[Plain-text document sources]
***

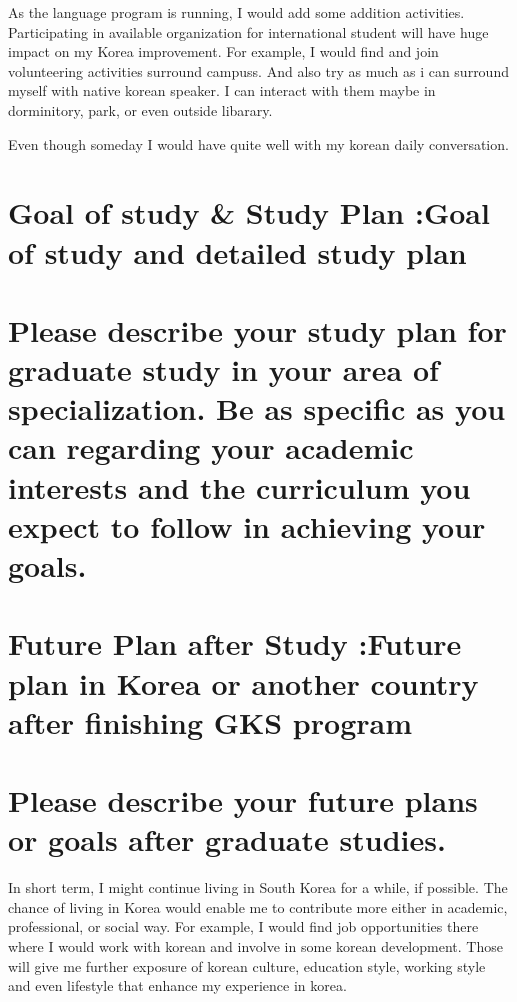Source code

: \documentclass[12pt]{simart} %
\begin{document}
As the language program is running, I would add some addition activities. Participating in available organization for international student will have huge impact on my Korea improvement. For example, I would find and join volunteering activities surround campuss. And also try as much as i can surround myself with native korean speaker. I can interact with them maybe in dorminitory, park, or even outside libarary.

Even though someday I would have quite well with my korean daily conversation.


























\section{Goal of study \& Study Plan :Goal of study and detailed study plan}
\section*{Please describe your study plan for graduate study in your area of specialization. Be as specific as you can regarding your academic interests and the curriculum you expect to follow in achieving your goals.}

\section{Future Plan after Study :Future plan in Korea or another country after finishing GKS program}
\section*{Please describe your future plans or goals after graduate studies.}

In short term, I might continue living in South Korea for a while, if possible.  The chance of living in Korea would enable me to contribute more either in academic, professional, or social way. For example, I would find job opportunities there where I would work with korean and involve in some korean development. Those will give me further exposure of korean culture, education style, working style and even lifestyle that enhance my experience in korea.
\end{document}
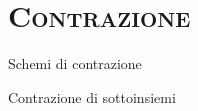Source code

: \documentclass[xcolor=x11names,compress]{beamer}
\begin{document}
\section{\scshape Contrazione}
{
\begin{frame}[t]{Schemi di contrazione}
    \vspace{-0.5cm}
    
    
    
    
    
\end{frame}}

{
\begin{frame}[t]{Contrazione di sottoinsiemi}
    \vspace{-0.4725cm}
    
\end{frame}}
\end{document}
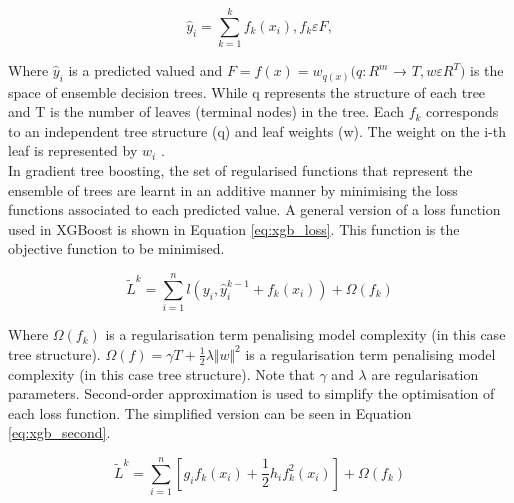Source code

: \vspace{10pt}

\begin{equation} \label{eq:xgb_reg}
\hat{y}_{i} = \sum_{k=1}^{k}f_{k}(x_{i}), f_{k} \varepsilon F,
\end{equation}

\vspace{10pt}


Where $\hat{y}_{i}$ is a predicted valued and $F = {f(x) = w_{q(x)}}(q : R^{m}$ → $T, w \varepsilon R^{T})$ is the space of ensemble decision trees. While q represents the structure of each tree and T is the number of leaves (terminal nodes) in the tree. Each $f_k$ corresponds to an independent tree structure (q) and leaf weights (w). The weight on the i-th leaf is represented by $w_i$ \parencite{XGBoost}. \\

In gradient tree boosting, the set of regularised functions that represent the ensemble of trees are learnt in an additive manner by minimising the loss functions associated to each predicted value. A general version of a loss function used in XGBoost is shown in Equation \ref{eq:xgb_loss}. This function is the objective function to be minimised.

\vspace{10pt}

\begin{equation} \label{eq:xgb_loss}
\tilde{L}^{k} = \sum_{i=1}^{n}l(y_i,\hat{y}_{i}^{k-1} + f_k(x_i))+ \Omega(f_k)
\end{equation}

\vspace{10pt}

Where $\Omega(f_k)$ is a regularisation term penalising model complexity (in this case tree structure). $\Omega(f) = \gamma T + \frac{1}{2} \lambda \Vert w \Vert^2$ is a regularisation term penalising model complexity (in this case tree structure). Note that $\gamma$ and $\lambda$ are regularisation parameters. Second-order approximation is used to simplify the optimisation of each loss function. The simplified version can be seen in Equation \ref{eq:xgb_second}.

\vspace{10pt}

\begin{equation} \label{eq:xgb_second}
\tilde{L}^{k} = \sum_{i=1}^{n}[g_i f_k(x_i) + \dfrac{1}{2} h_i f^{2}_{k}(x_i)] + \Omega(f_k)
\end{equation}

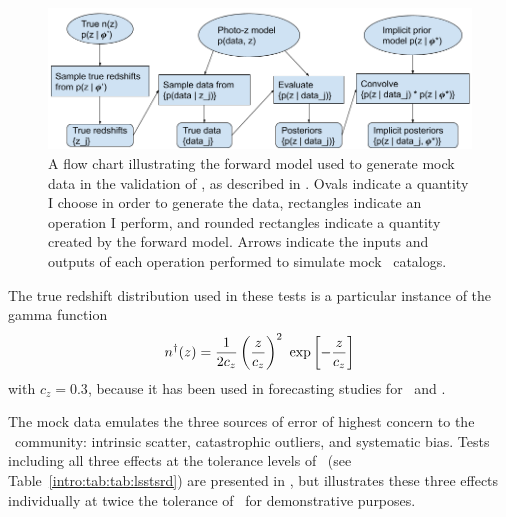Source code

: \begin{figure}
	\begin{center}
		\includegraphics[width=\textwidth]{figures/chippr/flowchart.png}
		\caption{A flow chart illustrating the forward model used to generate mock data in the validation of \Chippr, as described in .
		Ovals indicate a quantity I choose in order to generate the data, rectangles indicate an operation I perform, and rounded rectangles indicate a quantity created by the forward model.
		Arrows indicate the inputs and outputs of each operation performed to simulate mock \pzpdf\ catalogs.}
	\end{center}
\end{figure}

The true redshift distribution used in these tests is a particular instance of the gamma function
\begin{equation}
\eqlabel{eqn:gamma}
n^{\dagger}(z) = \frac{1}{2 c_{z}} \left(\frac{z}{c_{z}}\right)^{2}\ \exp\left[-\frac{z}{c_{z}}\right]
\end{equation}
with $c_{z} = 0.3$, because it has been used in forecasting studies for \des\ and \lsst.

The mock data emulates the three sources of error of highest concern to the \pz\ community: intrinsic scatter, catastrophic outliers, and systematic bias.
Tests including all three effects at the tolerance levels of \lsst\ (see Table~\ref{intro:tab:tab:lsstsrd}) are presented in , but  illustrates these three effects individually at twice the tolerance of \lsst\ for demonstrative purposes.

***

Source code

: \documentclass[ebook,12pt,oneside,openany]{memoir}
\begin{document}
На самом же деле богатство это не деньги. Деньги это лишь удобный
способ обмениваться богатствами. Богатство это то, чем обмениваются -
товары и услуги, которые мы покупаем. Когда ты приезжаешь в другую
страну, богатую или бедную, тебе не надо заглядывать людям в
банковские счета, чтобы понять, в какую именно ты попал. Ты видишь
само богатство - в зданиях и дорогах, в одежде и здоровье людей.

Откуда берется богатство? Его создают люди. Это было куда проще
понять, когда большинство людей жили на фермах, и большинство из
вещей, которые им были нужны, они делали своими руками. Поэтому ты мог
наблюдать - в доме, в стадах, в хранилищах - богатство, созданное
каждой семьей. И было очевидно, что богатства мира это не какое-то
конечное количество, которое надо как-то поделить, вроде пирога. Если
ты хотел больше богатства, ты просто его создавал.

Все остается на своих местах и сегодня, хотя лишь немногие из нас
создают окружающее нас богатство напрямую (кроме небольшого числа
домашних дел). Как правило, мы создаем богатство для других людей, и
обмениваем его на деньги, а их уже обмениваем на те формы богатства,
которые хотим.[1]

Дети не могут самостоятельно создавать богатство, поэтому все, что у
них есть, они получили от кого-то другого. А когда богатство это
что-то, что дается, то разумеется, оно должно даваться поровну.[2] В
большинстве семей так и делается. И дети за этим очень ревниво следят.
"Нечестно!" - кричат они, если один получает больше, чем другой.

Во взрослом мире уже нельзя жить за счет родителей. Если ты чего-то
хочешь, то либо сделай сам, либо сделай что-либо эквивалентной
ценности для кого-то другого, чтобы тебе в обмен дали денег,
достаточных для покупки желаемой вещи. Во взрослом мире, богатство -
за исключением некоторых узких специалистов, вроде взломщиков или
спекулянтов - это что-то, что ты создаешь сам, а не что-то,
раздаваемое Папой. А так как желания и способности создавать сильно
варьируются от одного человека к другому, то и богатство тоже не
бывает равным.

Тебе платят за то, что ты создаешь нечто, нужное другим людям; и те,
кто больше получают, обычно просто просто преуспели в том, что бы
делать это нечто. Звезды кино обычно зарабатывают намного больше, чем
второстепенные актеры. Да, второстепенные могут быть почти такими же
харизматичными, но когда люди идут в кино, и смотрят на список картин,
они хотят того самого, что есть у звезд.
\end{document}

***

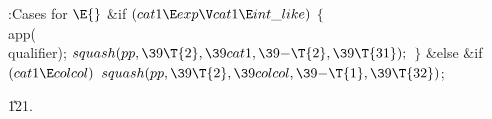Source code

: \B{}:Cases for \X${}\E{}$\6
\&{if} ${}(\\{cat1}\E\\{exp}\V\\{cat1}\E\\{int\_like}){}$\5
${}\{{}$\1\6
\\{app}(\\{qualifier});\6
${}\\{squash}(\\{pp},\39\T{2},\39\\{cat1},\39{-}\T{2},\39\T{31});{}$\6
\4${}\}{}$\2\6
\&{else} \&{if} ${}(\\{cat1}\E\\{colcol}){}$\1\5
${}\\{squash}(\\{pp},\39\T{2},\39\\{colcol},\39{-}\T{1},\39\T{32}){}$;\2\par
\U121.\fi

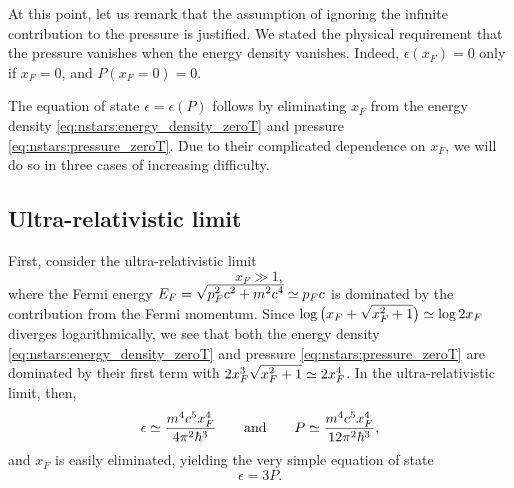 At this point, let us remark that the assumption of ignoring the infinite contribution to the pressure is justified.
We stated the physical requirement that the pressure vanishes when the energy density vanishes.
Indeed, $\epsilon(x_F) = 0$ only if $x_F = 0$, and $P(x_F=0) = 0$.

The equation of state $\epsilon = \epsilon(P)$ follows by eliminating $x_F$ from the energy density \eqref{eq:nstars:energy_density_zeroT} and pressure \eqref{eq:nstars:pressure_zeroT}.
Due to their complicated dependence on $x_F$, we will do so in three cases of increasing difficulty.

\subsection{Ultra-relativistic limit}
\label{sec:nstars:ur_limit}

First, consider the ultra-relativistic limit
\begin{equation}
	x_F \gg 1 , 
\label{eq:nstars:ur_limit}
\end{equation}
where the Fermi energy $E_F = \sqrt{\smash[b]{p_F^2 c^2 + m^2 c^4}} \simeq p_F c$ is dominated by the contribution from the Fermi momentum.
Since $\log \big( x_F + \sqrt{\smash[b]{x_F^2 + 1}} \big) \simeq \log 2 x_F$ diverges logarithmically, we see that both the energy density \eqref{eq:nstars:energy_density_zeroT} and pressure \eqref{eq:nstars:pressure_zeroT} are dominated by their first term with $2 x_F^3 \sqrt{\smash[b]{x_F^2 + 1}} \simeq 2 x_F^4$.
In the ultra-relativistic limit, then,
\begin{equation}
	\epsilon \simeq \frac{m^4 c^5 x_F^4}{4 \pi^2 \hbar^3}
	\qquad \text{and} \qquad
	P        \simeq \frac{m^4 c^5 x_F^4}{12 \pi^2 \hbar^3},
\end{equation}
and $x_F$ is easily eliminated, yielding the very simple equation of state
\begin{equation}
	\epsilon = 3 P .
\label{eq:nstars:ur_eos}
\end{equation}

***

_About this task_
Starting at the line that contains "них есть, они" and stopping after the line that contains "ценности для кого-то", write out every line exactly as it appears above, and no other line.

_Task result_
них есть, они получили от кого-то другого. А когда богатство это
что-то, что дается, то разумеется, оно должно даваться поровну.[2] В
большинстве семей так и делается. И дети за этим очень ревниво следят.
"Нечестно!" - кричат они, если один получает больше, чем другой.

Во взрослом мире уже нельзя жить за счет родителей. Если ты чего-то
хочешь, то либо сделай сам, либо сделай что-либо эквивалентной
ценности для кого-то другого, чтобы тебе в обмен дали денег,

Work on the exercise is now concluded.